**Description of the task:** Without changing anything, reproduce every record below.

**Records for this exercise:**
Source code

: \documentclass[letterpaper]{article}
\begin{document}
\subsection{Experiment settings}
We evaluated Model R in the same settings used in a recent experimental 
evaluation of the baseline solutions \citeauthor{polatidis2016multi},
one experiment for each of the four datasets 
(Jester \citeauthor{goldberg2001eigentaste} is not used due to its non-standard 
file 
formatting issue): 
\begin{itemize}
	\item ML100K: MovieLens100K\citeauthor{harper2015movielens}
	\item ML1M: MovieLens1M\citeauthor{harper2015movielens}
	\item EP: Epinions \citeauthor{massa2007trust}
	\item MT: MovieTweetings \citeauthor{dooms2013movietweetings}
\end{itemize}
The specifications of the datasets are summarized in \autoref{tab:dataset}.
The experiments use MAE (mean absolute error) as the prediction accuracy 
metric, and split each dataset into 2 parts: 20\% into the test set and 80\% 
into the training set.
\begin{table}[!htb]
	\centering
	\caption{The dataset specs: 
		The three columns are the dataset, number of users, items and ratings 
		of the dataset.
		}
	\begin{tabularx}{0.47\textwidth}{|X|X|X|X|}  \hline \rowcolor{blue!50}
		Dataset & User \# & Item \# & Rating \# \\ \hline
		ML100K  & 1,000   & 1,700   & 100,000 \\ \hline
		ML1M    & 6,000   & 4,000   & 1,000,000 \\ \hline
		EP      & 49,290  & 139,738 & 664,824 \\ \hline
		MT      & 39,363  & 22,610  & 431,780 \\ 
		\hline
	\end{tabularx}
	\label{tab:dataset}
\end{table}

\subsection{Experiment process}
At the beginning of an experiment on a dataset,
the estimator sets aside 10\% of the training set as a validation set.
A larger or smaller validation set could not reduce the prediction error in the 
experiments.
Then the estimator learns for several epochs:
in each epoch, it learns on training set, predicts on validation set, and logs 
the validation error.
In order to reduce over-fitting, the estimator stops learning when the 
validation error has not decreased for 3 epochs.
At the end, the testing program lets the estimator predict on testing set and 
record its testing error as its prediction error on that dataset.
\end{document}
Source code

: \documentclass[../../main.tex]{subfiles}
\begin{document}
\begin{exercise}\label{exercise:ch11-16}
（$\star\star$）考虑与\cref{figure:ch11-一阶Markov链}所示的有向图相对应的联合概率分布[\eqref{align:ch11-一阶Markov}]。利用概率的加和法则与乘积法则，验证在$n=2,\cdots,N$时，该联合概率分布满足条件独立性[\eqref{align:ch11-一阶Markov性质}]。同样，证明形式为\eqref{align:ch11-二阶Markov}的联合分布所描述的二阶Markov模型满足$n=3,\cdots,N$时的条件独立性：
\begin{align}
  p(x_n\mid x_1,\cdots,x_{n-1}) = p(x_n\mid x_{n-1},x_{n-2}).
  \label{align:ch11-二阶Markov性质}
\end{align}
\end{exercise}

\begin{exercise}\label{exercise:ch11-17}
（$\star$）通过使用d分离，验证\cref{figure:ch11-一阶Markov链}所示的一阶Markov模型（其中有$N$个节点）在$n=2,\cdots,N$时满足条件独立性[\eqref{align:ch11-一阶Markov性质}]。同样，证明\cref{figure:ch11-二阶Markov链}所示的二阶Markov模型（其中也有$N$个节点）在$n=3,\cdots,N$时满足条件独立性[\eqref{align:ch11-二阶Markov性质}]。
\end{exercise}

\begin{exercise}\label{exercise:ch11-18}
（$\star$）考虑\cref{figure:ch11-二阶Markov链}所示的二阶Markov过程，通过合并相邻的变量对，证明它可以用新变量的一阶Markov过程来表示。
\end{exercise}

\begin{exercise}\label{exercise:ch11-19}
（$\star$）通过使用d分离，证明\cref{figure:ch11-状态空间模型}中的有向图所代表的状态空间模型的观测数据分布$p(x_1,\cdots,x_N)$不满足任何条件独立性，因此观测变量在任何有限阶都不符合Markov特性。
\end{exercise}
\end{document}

**Output for this exercise:**
Source code

: \documentclass[letterpaper]{article}
\begin{document}
\subsection{Experiment settings}
We evaluated Model R in the same settings used in a recent experimental 
evaluation of the baseline solutions \citeauthor{polatidis2016multi},
one experiment for each of the four datasets 
(Jester \citeauthor{goldberg2001eigentaste} is not used due to its non-standard 
file 
formatting issue): 
\begin{itemize}
	\item ML100K: MovieLens100K\citeauthor{harper2015movielens}
	\item ML1M: MovieLens1M\citeauthor{harper2015movielens}
	\item EP: Epinions \citeauthor{massa2007trust}
	\item MT: MovieTweetings \citeauthor{dooms2013movietweetings}
\end{itemize}
The specifications of the datasets are summarized in \autoref{tab:dataset}.
The experiments use MAE (mean absolute error) as the prediction accuracy 
metric, and split each dataset into 2 parts: 20\% into the test set and 80\% 
into the training set.
\begin{table}[!htb]
	\centering
	\caption{The dataset specs: 
		The three columns are the dataset, number of users, items and ratings 
		of the dataset.
		}
	\begin{tabularx}{0.47\textwidth}{|X|X|X|X|}  \hline \rowcolor{blue!50}
		Dataset & User \# & Item \# & Rating \# \\ \hline
		ML100K  & 1,000   & 1,700   & 100,000 \\ \hline
		ML1M    & 6,000   & 4,000   & 1,000,000 \\ \hline
		EP      & 49,290  & 139,738 & 664,824 \\ \hline
		MT      & 39,363  & 22,610  & 431,780 \\ 
		\hline
	\end{tabularx}
	\label{tab:dataset}
\end{table}

\subsection{Experiment process}
At the beginning of an experiment on a dataset,
the estimator sets aside 10\% of the training set as a validation set.
A larger or smaller validation set could not reduce the prediction error in the 
experiments.
Then the estimator learns for several epochs:
in each epoch, it learns on training set, predicts on validation set, and logs 
the validation error.
In order to reduce over-fitting, the estimator stops learning when the 
validation error has not decreased for 3 epochs.
At the end, the testing program lets the estimator predict on testing set and 
record its testing error as its prediction error on that dataset.
\end{document}
Source code

: \documentclass[../../main.tex]{subfiles}
\begin{document}
\begin{exercise}\label{exercise:ch11-16}
（$\star\star$）考虑与\cref{figure:ch11-一阶Markov链}所示的有向图相对应的联合概率分布[\eqref{align:ch11-一阶Markov}]。利用概率的加和法则与乘积法则，验证在$n=2,\cdots,N$时，该联合概率分布满足条件独立性[\eqref{align:ch11-一阶Markov性质}]。同样，证明形式为\eqref{align:ch11-二阶Markov}的联合分布所描述的二阶Markov模型满足$n=3,\cdots,N$时的条件独立性：
\begin{align}
  p(x_n\mid x_1,\cdots,x_{n-1}) = p(x_n\mid x_{n-1},x_{n-2}).
  \label{align:ch11-二阶Markov性质}
\end{align}
\end{exercise}

\begin{exercise}\label{exercise:ch11-17}
（$\star$）通过使用d分离，验证\cref{figure:ch11-一阶Markov链}所示的一阶Markov模型（其中有$N$个节点）在$n=2,\cdots,N$时满足条件独立性[\eqref{align:ch11-一阶Markov性质}]。同样，证明\cref{figure:ch11-二阶Markov链}所示的二阶Markov模型（其中也有$N$个节点）在$n=3,\cdots,N$时满足条件独立性[\eqref{align:ch11-二阶Markov性质}]。
\end{exercise}

\begin{exercise}\label{exercise:ch11-18}
（$\star$）考虑\cref{figure:ch11-二阶Markov链}所示的二阶Markov过程，通过合并相邻的变量对，证明它可以用新变量的一阶Markov过程来表示。
\end{exercise}

\begin{exercise}\label{exercise:ch11-19}
（$\star$）通过使用d分离，证明\cref{figure:ch11-状态空间模型}中的有向图所代表的状态空间模型的观测数据分布$p(x_1,\cdots,x_N)$不满足任何条件独立性，因此观测变量在任何有限阶都不符合Markov特性。
\end{exercise}
\end{document}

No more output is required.